BTC price bottom could spark “complete disbelief”

New analysis from pseudonymous trader Killa on Friday focuses on a sub-$60,000 liquidity grab next quarter.

Crypto exchange order-book liquidity is key to short-term price moves, as large-volume traders coerce the market into wiping nearby positions, causing volatility.

Killa, however, is looking at the longer-term picture — many expect BTC/USD to drop as low as $50,000 to take liquidity before bouncing, data shows.

“At some point, $BTC is going to front run major HTF liquidity,” he told followers in a post on X. 

“Just like the market front ran the 140K liquidity above, it can do the exact same thing on the downside, leaving many in complete disbelief.”

Bitcoin order-book liquidity data. Source: Killa/X

An accompanying chart from CoinGlass shows the main area of interest between $50,000 and $60,000. If it gets taken, Killa argues, it would lay the foundation for the end of the bear market.

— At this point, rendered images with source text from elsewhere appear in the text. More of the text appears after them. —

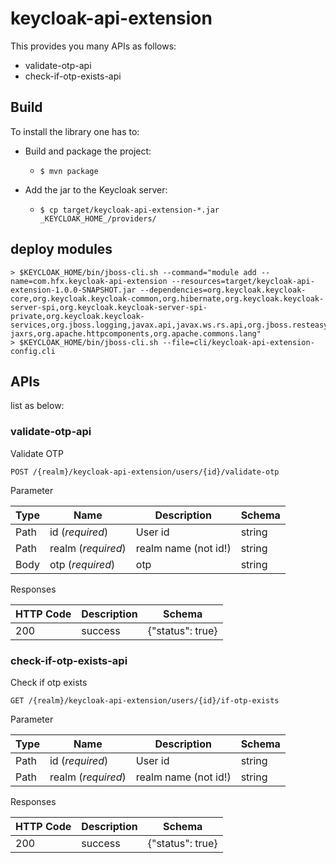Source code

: # keycloak-api-extension

This provides you many APIs as follows:

- validate-otp-api
- check-if-otp-exists-api

## Build

To install the library one has to:

* Build and package the project:
  * `$ mvn package`

* Add the jar to the Keycloak server:
  * `$ cp target/keycloak-api-extension-*.jar _KEYCLOAK_HOME_/providers/`

## deploy modules

```
> $KEYCLOAK_HOME/bin/jboss-cli.sh --command="module add --name=com.hfx.keycloak-api-extension --resources=target/keycloak-api-extension-1.0.0-SNAPSHOT.jar --dependencies=org.keycloak.keycloak-core,org.keycloak.keycloak-common,org.hibernate,org.keycloak.keycloak-server-spi,org.keycloak.keycloak-server-spi-private,org.keycloak.keycloak-services,org.jboss.logging,javax.api,javax.ws.rs.api,org.jboss.resteasy.resteasy-jaxrs,org.apache.httpcomponents,org.apache.commons.lang"
> $KEYCLOAK_HOME/bin/jboss-cli.sh --file=cli/keycloak-api-extension-config.cli
```

## APIs

list as below:

### validate-otp-api

Validate OTP

`POST /{realm}/keycloak-api-extension/users/{id}/validate-otp`

Parameter

| Type | Name | Description | Schema |
|---|---|---|---|
| Path | id (_required_) | User id | string |
| Path | realm (_required_) | realm name (not id!) | string |
| Body | otp (_required_) | otp | string |

Responses

| HTTP Code | Description | Schema |
|---|---|---|
| 200 | success | {"status": true} |

### check-if-otp-exists-api

Check if otp exists

`GET /{realm}/keycloak-api-extension/users/{id}/if-otp-exists`

Parameter

| Type | Name | Description | Schema |
|---|---|---|---|
| Path | id (_required_) | User id | string |
| Path | realm (_required_) | realm name (not id!) | string |

Responses

| HTTP Code | Description | Schema |
|---|---|---|
| 200 | success | {"status": true} |

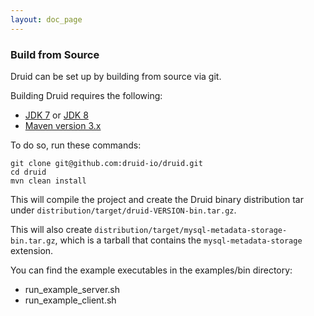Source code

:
 ```yaml
---
layout: doc_page
---
```


### Build from Source

Druid can be set up by building from source via git.

Building Druid requires the following:
- [JDK 7](http://www.oracle.com/technetwork/java/javase/downloads/jdk7-downloads-1880260.html)
  or [JDK 8](http://www.oracle.com/technetwork/java/javase/downloads/jdk8-downloads-2133151.html)
- [Maven version 3.x](http://maven.apache.org/download.cgi)

To do so, run these commands:

```
git clone git@github.com:druid-io/druid.git
cd druid
mvn clean install
```

This will compile the project and create the Druid binary distribution tar under
`distribution/target/druid-VERSION-bin.tar.gz`.

This will also create `distribution/target/mysql-metadata-storage-bin.tar.gz`,
which is a tarball that contains the `mysql-metadata-storage` extension.

You can find the example executables in the examples/bin directory:

* run_example_server.sh
* run_example_client.sh
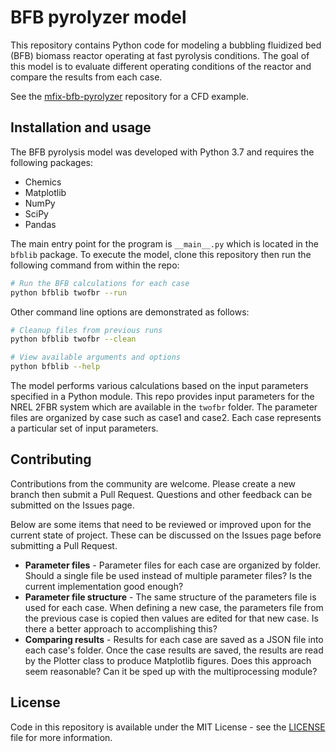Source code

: # BFB pyrolyzer model

This repository contains Python code for modeling a bubbling fluidized bed (BFB) biomass reactor operating at fast pyrolysis conditions. The goal of this model is to evaluate different operating conditions of the reactor and compare the results from each case.

See the [mfix-bfb-pyrolyzer](https://github.com/ccpcode/mfix-bfb-pyrolyzer) repository for a CFD example.

## Installation and usage

The BFB pyrolysis model was developed with Python 3.7 and requires the following packages:

- Chemics
- Matplotlib
- NumPy
- SciPy
- Pandas

The main entry point for the program is `__main__.py` which is located in the `bfblib` package. To execute the model, clone this repository then run the following command from within the repo:

```bash
# Run the BFB calculations for each case
python bfblib twofbr --run
```

Other command line options are demonstrated as follows:

```bash
# Cleanup files from previous runs
python bfblib twofbr --clean

# View available arguments and options
python bfblib --help
```

The model performs various calculations based on the input parameters specified in a Python module. This repo provides input parameters for the NREL 2FBR system which are available in the `twofbr` folder. The parameter files are organized by case such as case1 and case2. Each case represents a particular set of input parameters.

## Contributing

Contributions from the community are welcome. Please create a new branch then submit a Pull Request. Questions and other feedback can be submitted on the Issues page.

Below are some items that need to be reviewed or improved upon for the current state of project. These can be discussed on the Issues page before submitting a Pull Request.

- **Parameter files** - Parameter files for each case are organized by folder. Should a single file be used instead of multiple parameter files? Is the current implementation good enough?
- **Parameter file structure** - The same structure of the parameters file is used for each case. When defining a new case, the parameters file from the previous case is copied then values are edited for that new case. Is there a better approach to accomplishing this?
- **Comparing results** - Results for each case are saved as a JSON file into each case's folder. Once the case results are saved, the results are read by the Plotter class to produce Matplotlib figures. Does this approach seem reasonable? Can it be sped up with the multiprocessing module?

## License

Code in this repository is available under the MIT License - see the [LICENSE](LICENSE) file for more information.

“I’m not saying we won’t sweep below 60K, but it’s something worth considering. Markets have a habit of front running the levels everyone is focused on,” they continued. 

“Because if this particular liquidity below 60K gets grabbed, there’s a very good chance the next major pool that forms between July and September never gets filled, marking the macro bottom.”

Binance BTC shorts become “aggressive”

As Cointelegraph reported, others have questioned the staying power of current support around the $60,000 mark.

Related: Bitcoin market cap rebound to take ‘5-10 years’ after dropping 10 places since mid-2025

Traders are poised for a snap collapse, with Daan Crypto Trades warning that the situation could “get ugly” if nearby trend lines fail to hold.

“Bulls need to hold that $61K-$62K region otherwise things get ugly real quick I think. But for now, still at support,” he summarized on X.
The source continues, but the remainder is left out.